■ The data ■
+===+

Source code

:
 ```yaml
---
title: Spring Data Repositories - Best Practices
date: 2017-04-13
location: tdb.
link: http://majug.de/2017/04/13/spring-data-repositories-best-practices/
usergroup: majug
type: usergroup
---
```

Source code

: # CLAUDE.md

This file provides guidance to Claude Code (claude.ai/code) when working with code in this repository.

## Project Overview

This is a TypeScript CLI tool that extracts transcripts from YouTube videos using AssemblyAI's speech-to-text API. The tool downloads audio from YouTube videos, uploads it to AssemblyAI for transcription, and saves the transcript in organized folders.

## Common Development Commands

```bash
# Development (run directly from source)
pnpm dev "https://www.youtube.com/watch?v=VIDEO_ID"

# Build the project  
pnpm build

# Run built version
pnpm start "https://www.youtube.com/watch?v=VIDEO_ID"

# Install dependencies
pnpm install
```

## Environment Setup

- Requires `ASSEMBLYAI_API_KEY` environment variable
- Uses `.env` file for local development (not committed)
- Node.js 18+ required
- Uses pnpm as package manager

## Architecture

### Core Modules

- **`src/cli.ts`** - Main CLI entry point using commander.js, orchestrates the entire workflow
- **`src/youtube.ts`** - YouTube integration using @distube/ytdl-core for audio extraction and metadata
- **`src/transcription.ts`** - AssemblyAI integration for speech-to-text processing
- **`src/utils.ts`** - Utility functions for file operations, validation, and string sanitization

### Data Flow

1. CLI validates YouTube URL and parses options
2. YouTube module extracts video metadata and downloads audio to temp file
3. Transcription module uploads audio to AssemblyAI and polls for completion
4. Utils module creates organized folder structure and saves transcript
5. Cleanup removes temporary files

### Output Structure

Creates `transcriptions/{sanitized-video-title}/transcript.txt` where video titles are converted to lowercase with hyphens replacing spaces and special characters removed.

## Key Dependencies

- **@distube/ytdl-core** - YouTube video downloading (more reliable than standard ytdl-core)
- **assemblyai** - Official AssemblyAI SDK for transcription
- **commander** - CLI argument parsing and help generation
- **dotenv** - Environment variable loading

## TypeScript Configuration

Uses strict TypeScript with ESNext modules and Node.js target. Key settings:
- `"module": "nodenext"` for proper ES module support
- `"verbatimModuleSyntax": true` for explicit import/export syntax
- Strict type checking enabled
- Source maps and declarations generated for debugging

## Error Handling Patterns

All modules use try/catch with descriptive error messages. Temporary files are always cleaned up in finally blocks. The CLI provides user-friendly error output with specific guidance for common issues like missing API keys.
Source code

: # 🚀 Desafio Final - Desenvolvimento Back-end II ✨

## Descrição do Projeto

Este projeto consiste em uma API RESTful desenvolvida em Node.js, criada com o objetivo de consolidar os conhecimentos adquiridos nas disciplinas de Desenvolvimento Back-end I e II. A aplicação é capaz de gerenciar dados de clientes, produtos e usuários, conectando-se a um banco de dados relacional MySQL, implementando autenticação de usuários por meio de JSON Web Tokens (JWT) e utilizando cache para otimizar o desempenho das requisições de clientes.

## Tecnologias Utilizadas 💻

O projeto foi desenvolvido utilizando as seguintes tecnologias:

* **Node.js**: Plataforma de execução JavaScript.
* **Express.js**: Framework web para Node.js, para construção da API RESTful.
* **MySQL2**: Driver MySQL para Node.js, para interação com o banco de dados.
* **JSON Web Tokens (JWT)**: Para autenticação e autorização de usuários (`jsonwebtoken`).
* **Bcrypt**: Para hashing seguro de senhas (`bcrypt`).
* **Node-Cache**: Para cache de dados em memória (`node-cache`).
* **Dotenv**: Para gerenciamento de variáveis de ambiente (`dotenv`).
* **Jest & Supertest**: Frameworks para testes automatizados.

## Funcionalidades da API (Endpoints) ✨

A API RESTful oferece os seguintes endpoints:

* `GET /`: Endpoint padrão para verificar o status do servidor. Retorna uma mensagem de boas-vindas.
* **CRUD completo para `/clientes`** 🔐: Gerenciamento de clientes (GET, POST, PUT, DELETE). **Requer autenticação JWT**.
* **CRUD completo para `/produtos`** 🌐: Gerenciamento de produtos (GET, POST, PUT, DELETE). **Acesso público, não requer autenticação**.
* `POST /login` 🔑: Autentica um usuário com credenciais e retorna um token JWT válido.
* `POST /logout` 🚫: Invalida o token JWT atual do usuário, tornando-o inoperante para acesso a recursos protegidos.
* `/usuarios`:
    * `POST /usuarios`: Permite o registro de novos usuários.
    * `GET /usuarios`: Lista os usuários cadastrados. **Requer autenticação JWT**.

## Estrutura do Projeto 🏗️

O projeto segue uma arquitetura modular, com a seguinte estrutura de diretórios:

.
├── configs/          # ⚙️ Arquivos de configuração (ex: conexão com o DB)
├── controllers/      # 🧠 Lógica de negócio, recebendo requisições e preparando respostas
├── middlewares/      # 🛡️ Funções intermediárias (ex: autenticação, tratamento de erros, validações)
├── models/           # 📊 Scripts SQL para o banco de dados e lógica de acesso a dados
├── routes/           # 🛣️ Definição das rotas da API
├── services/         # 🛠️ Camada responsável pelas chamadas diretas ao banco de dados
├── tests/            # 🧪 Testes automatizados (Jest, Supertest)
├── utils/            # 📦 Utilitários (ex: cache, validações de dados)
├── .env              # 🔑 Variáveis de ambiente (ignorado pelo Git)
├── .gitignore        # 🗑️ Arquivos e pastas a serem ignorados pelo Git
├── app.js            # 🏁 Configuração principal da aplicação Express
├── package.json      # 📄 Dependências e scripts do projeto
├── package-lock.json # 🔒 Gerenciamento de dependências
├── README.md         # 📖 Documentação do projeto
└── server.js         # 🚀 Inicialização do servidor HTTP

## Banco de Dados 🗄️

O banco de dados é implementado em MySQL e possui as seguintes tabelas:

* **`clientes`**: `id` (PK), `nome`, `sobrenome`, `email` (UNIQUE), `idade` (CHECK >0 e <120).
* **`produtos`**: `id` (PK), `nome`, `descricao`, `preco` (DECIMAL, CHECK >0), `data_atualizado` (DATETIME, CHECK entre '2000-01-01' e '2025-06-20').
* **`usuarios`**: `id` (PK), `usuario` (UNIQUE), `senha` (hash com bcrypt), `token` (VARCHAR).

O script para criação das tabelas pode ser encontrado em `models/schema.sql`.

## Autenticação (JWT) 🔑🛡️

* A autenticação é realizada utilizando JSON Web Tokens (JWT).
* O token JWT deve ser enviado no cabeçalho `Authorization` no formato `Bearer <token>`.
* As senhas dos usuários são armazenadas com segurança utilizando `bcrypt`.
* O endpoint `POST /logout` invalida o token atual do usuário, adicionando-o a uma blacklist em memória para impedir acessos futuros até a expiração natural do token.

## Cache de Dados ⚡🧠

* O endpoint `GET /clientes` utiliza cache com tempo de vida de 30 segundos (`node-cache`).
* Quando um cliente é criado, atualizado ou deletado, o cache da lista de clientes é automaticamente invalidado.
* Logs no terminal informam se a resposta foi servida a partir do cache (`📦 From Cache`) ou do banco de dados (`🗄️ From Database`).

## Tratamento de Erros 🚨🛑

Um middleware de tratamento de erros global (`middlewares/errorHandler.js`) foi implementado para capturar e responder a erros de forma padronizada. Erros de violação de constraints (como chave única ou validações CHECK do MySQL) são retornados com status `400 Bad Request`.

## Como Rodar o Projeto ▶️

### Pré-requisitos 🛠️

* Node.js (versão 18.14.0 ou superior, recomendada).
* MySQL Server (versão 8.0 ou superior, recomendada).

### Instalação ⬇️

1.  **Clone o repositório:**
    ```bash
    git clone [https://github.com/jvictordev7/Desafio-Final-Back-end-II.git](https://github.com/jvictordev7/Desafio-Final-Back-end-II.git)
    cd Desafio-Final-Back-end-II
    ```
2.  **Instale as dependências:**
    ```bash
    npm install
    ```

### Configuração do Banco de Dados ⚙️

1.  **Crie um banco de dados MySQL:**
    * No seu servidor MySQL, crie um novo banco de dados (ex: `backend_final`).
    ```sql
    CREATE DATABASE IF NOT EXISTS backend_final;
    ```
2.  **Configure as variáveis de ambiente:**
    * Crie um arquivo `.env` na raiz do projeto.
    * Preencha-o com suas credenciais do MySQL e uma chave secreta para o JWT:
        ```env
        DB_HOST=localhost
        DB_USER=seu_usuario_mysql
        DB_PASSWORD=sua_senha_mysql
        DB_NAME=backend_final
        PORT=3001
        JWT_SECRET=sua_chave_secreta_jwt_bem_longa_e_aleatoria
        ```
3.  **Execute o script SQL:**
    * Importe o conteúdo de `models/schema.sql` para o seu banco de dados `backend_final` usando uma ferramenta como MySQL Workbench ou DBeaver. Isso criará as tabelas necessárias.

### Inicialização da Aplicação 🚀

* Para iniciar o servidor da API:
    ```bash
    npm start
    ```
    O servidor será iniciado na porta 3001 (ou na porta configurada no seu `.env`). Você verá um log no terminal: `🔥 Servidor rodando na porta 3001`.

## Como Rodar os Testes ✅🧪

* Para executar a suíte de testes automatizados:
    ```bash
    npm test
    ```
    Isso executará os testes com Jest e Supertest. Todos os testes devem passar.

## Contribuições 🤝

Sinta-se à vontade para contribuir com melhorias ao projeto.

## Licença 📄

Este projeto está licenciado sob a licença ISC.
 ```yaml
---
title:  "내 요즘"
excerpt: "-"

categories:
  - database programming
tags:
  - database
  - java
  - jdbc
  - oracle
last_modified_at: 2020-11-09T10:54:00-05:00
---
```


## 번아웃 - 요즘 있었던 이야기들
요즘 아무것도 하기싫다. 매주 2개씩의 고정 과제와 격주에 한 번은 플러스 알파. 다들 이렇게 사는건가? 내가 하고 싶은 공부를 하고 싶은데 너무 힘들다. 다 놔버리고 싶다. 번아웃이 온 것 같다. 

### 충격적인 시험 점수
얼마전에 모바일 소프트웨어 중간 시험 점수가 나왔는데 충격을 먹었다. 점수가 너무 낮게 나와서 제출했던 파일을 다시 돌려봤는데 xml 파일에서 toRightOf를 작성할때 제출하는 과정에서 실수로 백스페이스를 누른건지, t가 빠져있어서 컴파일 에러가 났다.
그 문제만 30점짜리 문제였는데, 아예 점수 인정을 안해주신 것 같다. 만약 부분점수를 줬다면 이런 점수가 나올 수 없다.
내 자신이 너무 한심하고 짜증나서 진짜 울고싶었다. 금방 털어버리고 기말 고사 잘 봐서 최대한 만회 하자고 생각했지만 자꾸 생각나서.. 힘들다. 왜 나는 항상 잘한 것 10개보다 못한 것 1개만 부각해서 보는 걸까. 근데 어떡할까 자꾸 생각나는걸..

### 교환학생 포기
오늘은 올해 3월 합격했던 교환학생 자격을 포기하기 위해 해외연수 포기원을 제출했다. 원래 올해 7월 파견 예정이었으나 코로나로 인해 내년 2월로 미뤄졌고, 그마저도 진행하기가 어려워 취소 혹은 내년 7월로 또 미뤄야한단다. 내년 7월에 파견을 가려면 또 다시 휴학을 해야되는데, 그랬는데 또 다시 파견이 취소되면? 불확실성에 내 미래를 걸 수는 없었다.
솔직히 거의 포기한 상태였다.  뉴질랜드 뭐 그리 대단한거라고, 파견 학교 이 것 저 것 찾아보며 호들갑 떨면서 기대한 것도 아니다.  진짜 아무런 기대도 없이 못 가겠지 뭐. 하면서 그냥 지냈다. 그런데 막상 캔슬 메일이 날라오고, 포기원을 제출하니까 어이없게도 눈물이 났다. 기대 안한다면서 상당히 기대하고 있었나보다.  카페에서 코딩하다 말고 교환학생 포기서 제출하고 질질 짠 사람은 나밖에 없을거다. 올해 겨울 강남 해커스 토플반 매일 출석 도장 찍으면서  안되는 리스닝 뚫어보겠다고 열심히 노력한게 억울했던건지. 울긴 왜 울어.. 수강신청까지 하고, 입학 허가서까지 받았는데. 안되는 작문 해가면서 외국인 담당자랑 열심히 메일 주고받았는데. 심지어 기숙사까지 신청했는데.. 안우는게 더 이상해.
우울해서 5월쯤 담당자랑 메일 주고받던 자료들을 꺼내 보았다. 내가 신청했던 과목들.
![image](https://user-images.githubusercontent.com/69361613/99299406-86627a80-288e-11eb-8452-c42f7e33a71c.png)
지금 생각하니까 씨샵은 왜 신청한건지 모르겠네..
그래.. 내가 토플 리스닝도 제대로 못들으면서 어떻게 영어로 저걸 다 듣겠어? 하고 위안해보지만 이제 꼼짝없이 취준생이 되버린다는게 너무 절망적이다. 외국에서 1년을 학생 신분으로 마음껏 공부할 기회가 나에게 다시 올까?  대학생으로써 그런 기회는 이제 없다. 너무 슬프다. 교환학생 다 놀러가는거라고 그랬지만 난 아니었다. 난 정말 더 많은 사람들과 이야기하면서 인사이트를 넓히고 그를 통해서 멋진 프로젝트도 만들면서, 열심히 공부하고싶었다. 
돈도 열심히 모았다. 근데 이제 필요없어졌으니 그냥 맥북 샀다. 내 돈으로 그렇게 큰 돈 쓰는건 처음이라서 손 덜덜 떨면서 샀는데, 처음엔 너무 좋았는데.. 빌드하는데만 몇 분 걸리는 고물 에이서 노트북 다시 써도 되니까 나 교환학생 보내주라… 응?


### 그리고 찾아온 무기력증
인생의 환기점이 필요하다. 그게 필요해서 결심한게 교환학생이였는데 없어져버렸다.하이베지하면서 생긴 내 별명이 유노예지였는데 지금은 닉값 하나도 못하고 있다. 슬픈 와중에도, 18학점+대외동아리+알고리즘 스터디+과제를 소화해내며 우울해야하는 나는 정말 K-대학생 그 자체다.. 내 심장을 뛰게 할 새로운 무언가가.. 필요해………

+===+

■ Aim of the exercise ■
The lines to output run from the one containing "지금 생각하니까 씨샵은 왜 신청한건지 모르겠네.." through the last line of the records above; repeat them exactly and nothing more.

■ Written solution ■
지금 생각하니까 씨샵은 왜 신청한건지 모르겠네..
그래.. 내가 토플 리스닝도 제대로 못들으면서 어떻게 영어로 저걸 다 듣겠어? 하고 위안해보지만 이제 꼼짝없이 취준생이 되버린다는게 너무 절망적이다. 외국에서 1년을 학생 신분으로 마음껏 공부할 기회가 나에게 다시 올까?  대학생으로써 그런 기회는 이제 없다. 너무 슬프다. 교환학생 다 놀러가는거라고 그랬지만 난 아니었다. 난 정말 더 많은 사람들과 이야기하면서 인사이트를 넓히고 그를 통해서 멋진 프로젝트도 만들면서, 열심히 공부하고싶었다. 
돈도 열심히 모았다. 근데 이제 필요없어졌으니 그냥 맥북 샀다. 내 돈으로 그렇게 큰 돈 쓰는건 처음이라서 손 덜덜 떨면서 샀는데, 처음엔 너무 좋았는데.. 빌드하는데만 몇 분 걸리는 고물 에이서 노트북 다시 써도 되니까 나 교환학생 보내주라… 응?


### 그리고 찾아온 무기력증
인생의 환기점이 필요하다. 그게 필요해서 결심한게 교환학생이였는데 없어져버렸다.하이베지하면서 생긴 내 별명이 유노예지였는데 지금은 닉값 하나도 못하고 있다. 슬픈 와중에도, 18학점+대외동아리+알고리즘 스터디+과제를 소화해내며 우울해야하는 나는 정말 K-대학생 그 자체다.. 내 심장을 뛰게 할 새로운 무언가가.. 필요해………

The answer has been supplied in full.